Doctor of Philosophy

First Advisor

William R Woodward

Abstract

Between 1970 and 2000 scientists from three interdisciplinary programs---evolutionary psychology, cognitive science, and chaos theory---contributed to changing U.S. psychology's disciplinary boundaries. These interdisciplinary scientists brought about this change through their conceptual, material, and social practices. Psychologists used "boundary-work" as a means to control the influx of these various practices. Boundary-work connotes activities that promote scientists' epistemic authority in society. Boundary-work also serves to demarcate a science's particular collection of knowledge from other collections. Through their boundary-work activities, various psychologists resisted some of the practices of these interdisciplinary scientists while making accommodations for other types of practices. These resistances and accommodations illustrate the ways in which psychologists conveyed their epistemic authority and demarcated their discipline's boundaries between these three decades.

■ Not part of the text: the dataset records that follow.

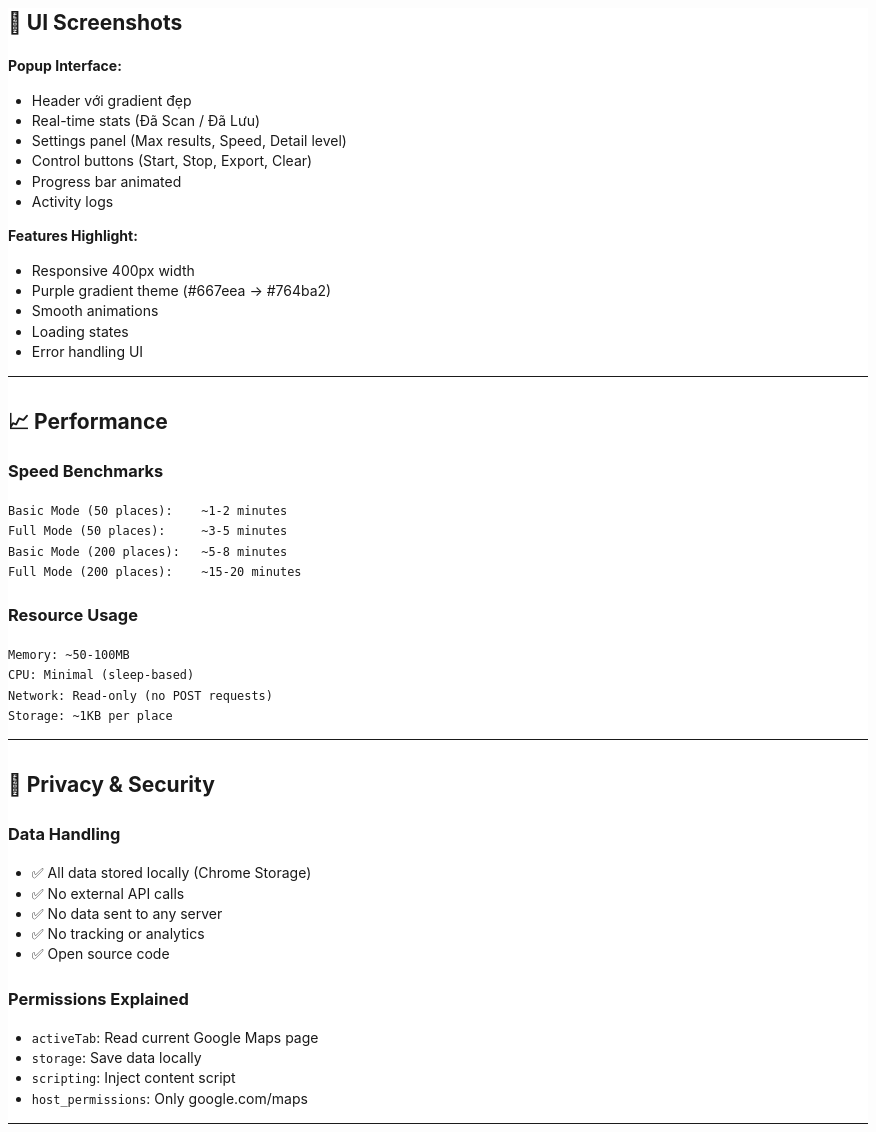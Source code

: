 
## 🎨 UI Screenshots

**Popup Interface:**
- Header với gradient đẹp
- Real-time stats (Đã Scan / Đã Lưu)
- Settings panel (Max results, Speed, Detail level)
- Control buttons (Start, Stop, Export, Clear)
- Progress bar animated
- Activity logs

**Features Highlight:**
- Responsive 400px width
- Purple gradient theme (#667eea → #764ba2)
- Smooth animations
- Loading states
- Error handling UI

---

## 📈 Performance

### Speed Benchmarks
```
Basic Mode (50 places):    ~1-2 minutes
Full Mode (50 places):     ~3-5 minutes
Basic Mode (200 places):   ~5-8 minutes
Full Mode (200 places):    ~15-20 minutes
```

### Resource Usage
```
Memory: ~50-100MB
CPU: Minimal (sleep-based)
Network: Read-only (no POST requests)
Storage: ~1KB per place
```

---

## 🔐 Privacy & Security

### Data Handling
- ✅ All data stored locally (Chrome Storage)
- ✅ No external API calls
- ✅ No data sent to any server
- ✅ No tracking or analytics
- ✅ Open source code

### Permissions Explained
- `activeTab`: Read current Google Maps page
- `storage`: Save data locally
- `scripting`: Inject content script
- `host_permissions`: Only google.com/maps

---
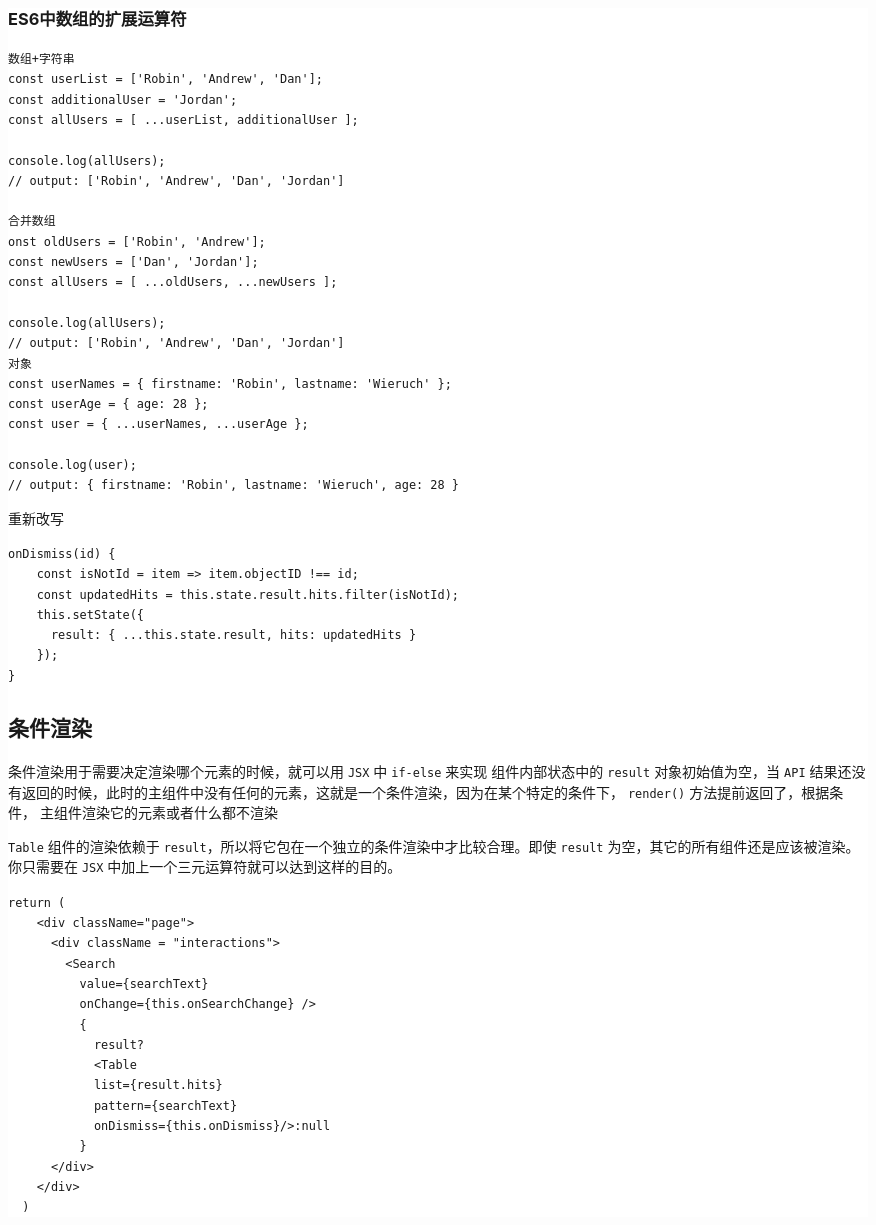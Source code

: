 ### ES6中数组的扩展运算符

```react
数组+字符串
const userList = ['Robin', 'Andrew', 'Dan'];
const additionalUser = 'Jordan';
const allUsers = [ ...userList, additionalUser ];

console.log(allUsers);
// output: ['Robin', 'Andrew', 'Dan', 'Jordan']

合并数组
onst oldUsers = ['Robin', 'Andrew'];
const newUsers = ['Dan', 'Jordan'];
const allUsers = [ ...oldUsers, ...newUsers ];

console.log(allUsers);
// output: ['Robin', 'Andrew', 'Dan', 'Jordan']
对象
const userNames = { firstname: 'Robin', lastname: 'Wieruch' };
const userAge = { age: 28 };
const user = { ...userNames, ...userAge };

console.log(user);
// output: { firstname: 'Robin', lastname: 'Wieruch', age: 28 }
```

重新改写

```react
onDismiss(id) {
    const isNotId = item => item.objectID !== id;
    const updatedHits = this.state.result.hits.filter(isNotId);
    this.setState({
      result: { ...this.state.result, hits: updatedHits }
    });
}
```

条件渲染
----------------

条件渲染用于需要决定渲染哪个元素的时候，就可以用 `JSX` 中 `if-else` 来实现
组件内部状态中的 `result` 对象初始值为空，当 `API` 结果还没有返回的时候，此时的主组件中没有任何的元素，这就是一个条件渲染，因为在某个特定的条件下， `render()` 方法提前返回了，根据条件， 主组件渲染它的元素或者什么都不渲染

`Table` 组件的渲染依赖于 `result`，所以将它包在一个独立的条件渲染中才比较合理。即使 `result` 为空，其它的所有组件还是应该被渲染。你只需要在 `JSX` 中加上一个三元运算符就可以达到这样的目的。

```react
return (
    <div className="page">
      <div className = "interactions">
        <Search
          value={searchText}
          onChange={this.onSearchChange} />
          {
            result?
            <Table
            list={result.hits}
            pattern={searchText}
            onDismiss={this.onDismiss}/>:null
          }
      </div>
    </div>
  )
```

The purpose of my dissertation is to describe psychologists' boundary-work in reaction to the introduction of these interdisciplinary programs' practices between 1970 and 2000. First, I present an overview of psychology's complex disciplinary boundaries. I then use the history of psychology and sociology of scientific knowledge literature to describe the nature of boundary-work activities. Next, I present the foundational components and a brief history of each interdisciplinary program. Fourth, I outline each program's conceptual, material, and social practices. Lastly, I discuss psychologists' resistances and accommodations to each interdisciplinary program's practices with reference to how they affected psychology's disciplinary boundaries.

My results indicate that certain psychologists most often resisted evolutionary psychologists', cognitive scientists', and chaos theorists' conceptual practices. Psychologists' resistances seemed ineffective in preventing these conceptual practices from entering the discipline and did not stop other psychologists from using them. Accommodations occurred for all types of practices for all three programs, indicating that psychology's disciplinary boundaries are relatively permeable. I argue that psychologists made accommodations for these practices to increase their epistemic authority within the scientific community and throughout society. Finally, I discuss the advantages of writing psychology's history through an examination of psychologists' boundary-work.